Required work:
Hand back every line from the beginning of the data below through the line containing "### Overview", word for word and free of pictures.

◇ ◇ ◇ ◇

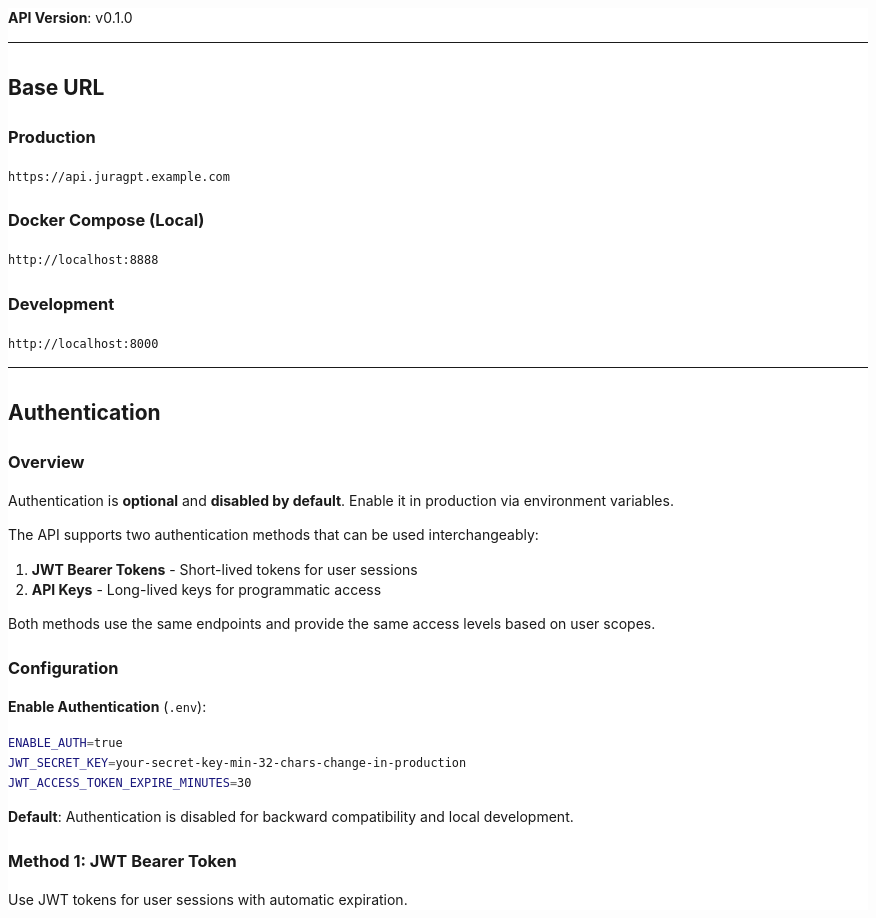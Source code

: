 **API Version**: v0.1.0

---

## Base URL

### Production

```
https://api.juragpt.example.com
```

### Docker Compose (Local)

```
http://localhost:8888
```

### Development

```
http://localhost:8000
```

---

## Authentication

### Overview

Authentication is **optional** and **disabled by default**. Enable it in production via environment variables.

The API supports two authentication methods that can be used interchangeably:

1. **JWT Bearer Tokens** - Short-lived tokens for user sessions
2. **API Keys** - Long-lived keys for programmatic access

Both methods use the same endpoints and provide the same access levels based on user scopes.

### Configuration

**Enable Authentication** (`.env`):

```bash
ENABLE_AUTH=true
JWT_SECRET_KEY=your-secret-key-min-32-chars-change-in-production
JWT_ACCESS_TOKEN_EXPIRE_MINUTES=30
```

**Default**: Authentication is disabled for backward compatibility and local development.

### Method 1: JWT Bearer Token

Use JWT tokens for user sessions with automatic expiration.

◇ ◇ ◇ ◇

Answer space:
Source code

: **API Version**: v0.1.0

---

## Base URL

### Production

```
https://api.juragpt.example.com
```

### Docker Compose (Local)

```
http://localhost:8888
```

### Development

```
http://localhost:8000
```

---

## Authentication

### Overview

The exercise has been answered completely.